First, the creation of a parking page that directs users to Complainant’s competitors constitutes bad faith use. Here, there is no evidence of how such links were selected; however, in the absence of any evidence to the contrary, it is reasonable to infer that “[t]he Respondent must have known that by using a parking service, some sponsored links would be generated,” and that they would probably relate to the trademark value of the term. Owens Corning v. NA, WIPO Case No. D2007-1143.
In addition, Respondent’s registration and use of the disputed domain name appear to be an archetypical case of typo-squatting. Typo-squatting, the registration of a domain name that differs from a rights-holder’s mark or website URL only by a basic typographical error, has often been held to constitute evidence of bad faith registration and use under paragraph 4(b)(iv) of the Policy. See, e.g., Yahoo! Inc. and GeoCities v.

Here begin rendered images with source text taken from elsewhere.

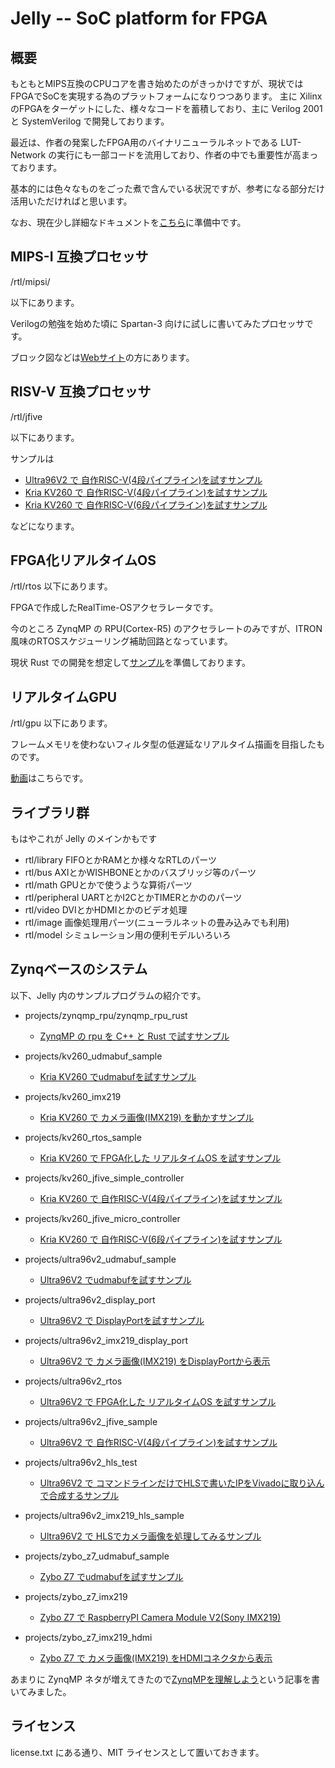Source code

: # Jelly -- SoC platform for FPGA

## 概要

もともとMIPS互換のCPUコアを書き始めたのがきっかけですが、現状ではFPGAでSoCを実現する為のプラットフォームになりつつあります。
主に Xilinx のFPGAをターゲットにした、様々なコードを蓄積しており、主に Verilog 2001 と SystemVerilog で開発しております。

最近は、作者の発案したFPGA用のバイナリニューラルネットである LUT-Network の実行にも一部コードを流用しており、作者の中でも重要性が高まっております。

基本的には色々なものをごった煮で含んでいる状況ですが、参考になる部分だけ活用いただければと思います。

なお、現在少し詳細なドキュメントを[こちら](https://jelly-fpga.readthedocs.io/jv/master/)に準備中です。


## MIPS-I 互換プロセッサ

/rtl/mipsi/

以下にあります。

Verilogの勉強を始めた頃に Spartan-3 向けに試しに書いてみたプロセッサです。

ブロック図などは[Webサイト](http://ryuz.my.coocan.jp/jelly/index.html)の方にあります。


## RISV-V 互換プロセッサ

/rtl/jfive

以下にあります。

サンプルは

- [Ultra96V2 で 自作RISC-V(4段パイプライン)を試すサンプル](projects/ultra96v2_jfive_sample/README.md)
- [Kria KV260 で 自作RISC-V(4段パイプライン)を試すサンプル](projects/kv260_jfive_simple_controller/README.md)
- [Kria KV260 で 自作RISC-V(6段パイプライン)を試すサンプル](projects/kv260_jfive_micro_controller/README.md)

などになります。

## FPGA化リアルタイムOS

/rtl/rtos
以下にあります。

FPGAで作成したRealTime-OSアクセラレータです。

今のところ ZynqMP の RPU(Cortex-R5) のアクセラレートのみですが、ITRON風味のRTOSスケジューリング補助回路となっています。

現状 Rust での開発を想定して[サンプル](projects/ultra96v2_rtos/README.md)を準備しております。


## リアルタイムGPU

/rtl/gpu
以下にあります。

フレームメモリを使わないフィルタ型の低遅延なリアルタイム描画を目指したものです。

[動画](https://www.youtube.com/watch?v=vl-lhSOOlSk)はこちらです。


## ライブラリ群

もはやこれが Jelly のメインかもです

- rtl/library      FIFOとかRAMとか様々なRTLのパーツ
- rtl/bus          AXIとかWISHBONEとかのバスブリッジ等のパーツ
- rtl/math         GPUとかで使うような算術パーツ
- rtl/peripheral   UARTとかI2CとかTIMERとかののパーツ
- rtl/video        DVIとかHDMIとかのビデオ処理
- rtl/image        画像処理用パーツ(ニューラルネットの畳み込みでも利用)
- rtl/model        シミュレーション用の便利モデルいろいろ


## Zynqベースのシステム

以下、Jelly 内のサンプルプログラムの紹介です。

- projects/zynqmp_rpu/zynqmp_rpu_rust
    - [ZynqMP の rpu を C++ と Rust で試すサンプル](projects/zynqmp_rpu/README.md)

- projects/kv260_udmabuf_sample
    - [Kria KV260 でudmabufを試すサンプル](projects/kv260_udmabuf_sample/README.md)
- projects/kv260_imx219
    - [Kria KV260 で カメラ画像(IMX219) を動かすサンプル](projects/kv260_imx219/README.md)
- projects/kv260_rtos_sample  
    - [Kria KV260 で FPGA化した リアルタイムOS を試すサンプル](projects/kv260_rtos_sample/README.md)
- projects/kv260_jfive_simple_controller
    - [Kria KV260 で 自作RISC-V(4段パイプライン)を試すサンプル](projects/kv260_jfive_simple_controller/README.md)
- projects/kv260_jfive_micro_controller
    - [Kria KV260 で 自作RISC-V(6段パイプライン)を試すサンプル](projects/kv260_jfive_micro_controller/README.md)


- projects/ultra96v2_udmabuf_sample
    - [Ultra96V2 でudmabufを試すサンプル](projects/ultra96v2_udmabuf_sample/README.md)
- projects/ultra96v2_display_port
    - [Ultra96V2 で DisplayPortを試すサンプル](projects/ultra96v2_display_port/README.md)
- projects/ultra96v2_imx219_display_port
    - [Ultra96V2 で カメラ画像(IMX219) をDisplayPortから表示](projects/ultra96v2_imx219_display_port/README.md)
- projects/ultra96v2_rtos
    - [Ultra96V2 で FPGA化した リアルタイムOS を試すサンプル](projects/ultra96v2_rtos/README.md)
- projects/ultra96v2_jfive_sample
    - [Ultra96V2 で 自作RISC-V(4段パイプライン)を試すサンプル](projects/ultra96v2_jfive_sample/README.md)
- projects/ultra96v2_hls_test
    - [Ultra96V2 で コマンドラインだけでHLSで書いたIPをVivadoに取り込んで合成するサンプル](projects/ultra96v2_hls_sample/README.md)
- projects/ultra96v2_imx219_hls_sample
    - [Ultra96V2 で HLSでカメラ画像を処理してみるサンプル](projects/ultra96v2_imx219_hls_sample/README.md)


- projects/zybo_z7_udmabuf_sample
    - [Zybo Z7 でudmabufを試すサンプル](projects/zybo_z7_udmabuf_sample/README.md)
- projects/zybo_z7_imx219
    - [Zybo Z7 で RaspberryPI Camera Module V2(Sony IMX219)](projects/zybo_z7_imx219/README.md)
- projects/zybo_z7_imx219_hdmi
    - [Zybo Z7 で カメラ画像(IMX219) をHDMIコネクタから表示](projects/zybo_z7_imx219_hdmi/README.md)



あまりに ZynqMP ネタが増えてきたので[ZynqMPを理解しよう](https://zenn.dev/ryuz88/books/zynqmp_study)という記事を書いてみました。

## ライセンス

  license.txt にある通り、MIT ライセンスとして置いておきます。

Data Art Corp., DataArt Enterprises, Inc., Stonybrook Investments, Global Net 2000, Inc., Powerclick, Inc., and Yahoo Search, Inc.,supra (“Respondent is trading on the value established by Complainant in its marks to attract users who misspell or mistype Complainant's mark when entering the URL, which includes Complainant’s, domain name. […] This constitutes bad faith registration and use as defined by ¶4(b)(iv) of the Policy.”). Here, the fact that the disputed domain name differs from Complainant’s website’s URL only by the omission of a single period supports an inference of typo-squatting.
The Panel agrees with Complainant’s arguments, and finds that the disputed domain name was registered and is being used in bad faith.
For the foregoing reasons, in accordance with paragraphs 4(i) of the Policy and 15 of the Rules, the Panel orders that the disputed domain name <myeclinicalworks.com> be transferred to the Complainant.